Saved entries>
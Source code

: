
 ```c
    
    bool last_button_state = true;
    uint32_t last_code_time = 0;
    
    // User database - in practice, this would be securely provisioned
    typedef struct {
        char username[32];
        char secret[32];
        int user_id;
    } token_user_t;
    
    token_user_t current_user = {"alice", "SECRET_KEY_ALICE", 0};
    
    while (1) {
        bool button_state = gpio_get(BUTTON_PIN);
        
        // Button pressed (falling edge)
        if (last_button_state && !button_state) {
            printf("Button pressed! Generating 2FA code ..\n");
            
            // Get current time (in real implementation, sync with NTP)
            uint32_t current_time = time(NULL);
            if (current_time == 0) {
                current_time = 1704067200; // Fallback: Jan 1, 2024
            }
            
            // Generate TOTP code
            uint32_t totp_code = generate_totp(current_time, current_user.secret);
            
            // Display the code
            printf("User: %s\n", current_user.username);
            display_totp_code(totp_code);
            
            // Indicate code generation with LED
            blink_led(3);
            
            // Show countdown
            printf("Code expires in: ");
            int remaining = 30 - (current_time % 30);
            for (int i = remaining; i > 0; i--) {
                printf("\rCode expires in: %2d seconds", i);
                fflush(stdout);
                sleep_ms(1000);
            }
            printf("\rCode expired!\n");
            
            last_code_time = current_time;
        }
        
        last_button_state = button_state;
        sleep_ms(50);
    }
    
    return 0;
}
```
* * *
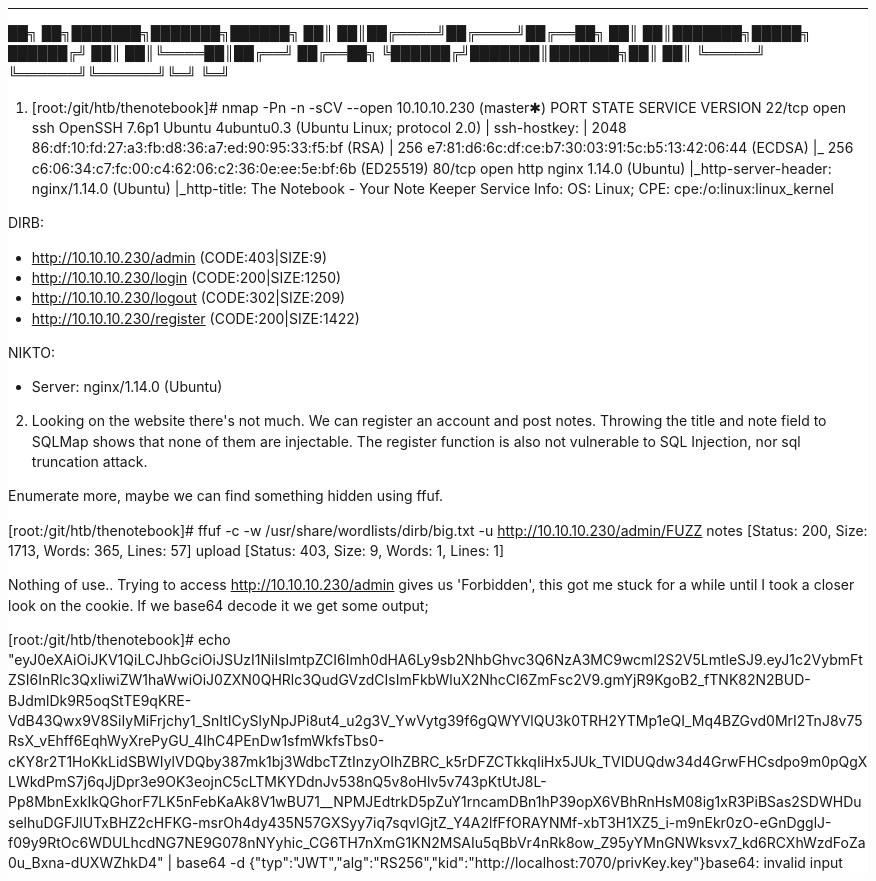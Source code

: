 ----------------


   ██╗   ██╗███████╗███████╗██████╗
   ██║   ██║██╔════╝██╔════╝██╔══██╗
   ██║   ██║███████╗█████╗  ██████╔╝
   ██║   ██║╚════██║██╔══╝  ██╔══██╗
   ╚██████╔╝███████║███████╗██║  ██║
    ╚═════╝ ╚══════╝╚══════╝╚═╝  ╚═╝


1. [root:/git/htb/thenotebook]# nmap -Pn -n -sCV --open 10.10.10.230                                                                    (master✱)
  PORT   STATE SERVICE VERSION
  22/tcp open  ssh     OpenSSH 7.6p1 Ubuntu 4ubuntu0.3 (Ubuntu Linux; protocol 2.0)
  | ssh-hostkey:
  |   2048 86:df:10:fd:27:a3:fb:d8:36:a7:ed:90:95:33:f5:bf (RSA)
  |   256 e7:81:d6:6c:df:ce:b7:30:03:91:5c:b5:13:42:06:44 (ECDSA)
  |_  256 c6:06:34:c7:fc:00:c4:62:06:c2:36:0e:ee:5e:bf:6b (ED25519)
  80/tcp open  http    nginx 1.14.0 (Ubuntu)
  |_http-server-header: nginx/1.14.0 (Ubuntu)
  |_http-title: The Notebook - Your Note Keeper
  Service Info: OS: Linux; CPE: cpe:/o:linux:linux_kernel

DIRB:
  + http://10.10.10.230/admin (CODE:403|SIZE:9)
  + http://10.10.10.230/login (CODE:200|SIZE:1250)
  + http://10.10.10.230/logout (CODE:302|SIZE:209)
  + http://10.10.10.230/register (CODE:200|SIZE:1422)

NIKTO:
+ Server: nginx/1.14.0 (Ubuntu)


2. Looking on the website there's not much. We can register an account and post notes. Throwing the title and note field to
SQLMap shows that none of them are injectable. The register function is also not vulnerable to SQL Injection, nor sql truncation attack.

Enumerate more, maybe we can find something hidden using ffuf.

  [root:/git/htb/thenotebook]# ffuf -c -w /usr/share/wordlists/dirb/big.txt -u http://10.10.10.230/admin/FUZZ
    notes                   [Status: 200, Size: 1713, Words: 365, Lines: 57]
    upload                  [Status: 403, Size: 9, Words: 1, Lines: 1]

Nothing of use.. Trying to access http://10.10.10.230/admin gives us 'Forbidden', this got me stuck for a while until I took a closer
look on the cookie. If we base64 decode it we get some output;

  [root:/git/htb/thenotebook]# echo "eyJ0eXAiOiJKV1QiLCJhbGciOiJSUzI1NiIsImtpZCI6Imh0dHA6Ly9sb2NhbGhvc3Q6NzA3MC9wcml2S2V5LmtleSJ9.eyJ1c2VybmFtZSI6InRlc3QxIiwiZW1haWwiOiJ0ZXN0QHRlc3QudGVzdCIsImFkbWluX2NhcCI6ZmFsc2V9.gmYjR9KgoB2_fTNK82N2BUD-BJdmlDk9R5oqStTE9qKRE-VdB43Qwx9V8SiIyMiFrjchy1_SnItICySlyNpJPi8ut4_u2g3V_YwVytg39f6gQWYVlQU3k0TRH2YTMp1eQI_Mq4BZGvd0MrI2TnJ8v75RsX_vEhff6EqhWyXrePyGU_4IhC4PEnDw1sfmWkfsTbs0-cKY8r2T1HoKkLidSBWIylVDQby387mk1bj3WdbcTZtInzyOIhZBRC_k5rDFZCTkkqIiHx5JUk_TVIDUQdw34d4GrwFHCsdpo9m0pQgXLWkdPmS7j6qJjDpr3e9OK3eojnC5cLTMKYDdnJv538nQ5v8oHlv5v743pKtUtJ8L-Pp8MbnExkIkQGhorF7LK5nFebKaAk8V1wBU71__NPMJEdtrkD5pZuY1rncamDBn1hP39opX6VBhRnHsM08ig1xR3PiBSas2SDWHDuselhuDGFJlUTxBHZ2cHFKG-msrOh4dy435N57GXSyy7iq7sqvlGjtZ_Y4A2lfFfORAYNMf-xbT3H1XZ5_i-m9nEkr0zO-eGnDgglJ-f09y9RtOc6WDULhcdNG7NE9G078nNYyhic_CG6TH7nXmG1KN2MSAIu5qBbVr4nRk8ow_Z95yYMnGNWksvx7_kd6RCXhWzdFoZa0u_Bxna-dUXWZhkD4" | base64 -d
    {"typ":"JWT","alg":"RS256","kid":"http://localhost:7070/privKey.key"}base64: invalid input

Work instructions> Set down only the lines above that fall between the line holding "Service Info: OS: Linux;" and the line holding "SQLMap shows that", inclusive, keeping each exact.

Task answer>
  Service Info: OS: Linux; CPE: cpe:/o:linux:linux_kernel

DIRB:
  + http://10.10.10.230/admin (CODE:403|SIZE:9)
  + http://10.10.10.230/login (CODE:200|SIZE:1250)
  + http://10.10.10.230/logout (CODE:302|SIZE:209)
  + http://10.10.10.230/register (CODE:200|SIZE:1422)

NIKTO:
+ Server: nginx/1.14.0 (Ubuntu)


2. Looking on the website there's not much. We can register an account and post notes. Throwing the title and note field to
SQLMap shows that none of them are injectable. The register function is also not vulnerable to SQL Injection, nor sql truncation attack.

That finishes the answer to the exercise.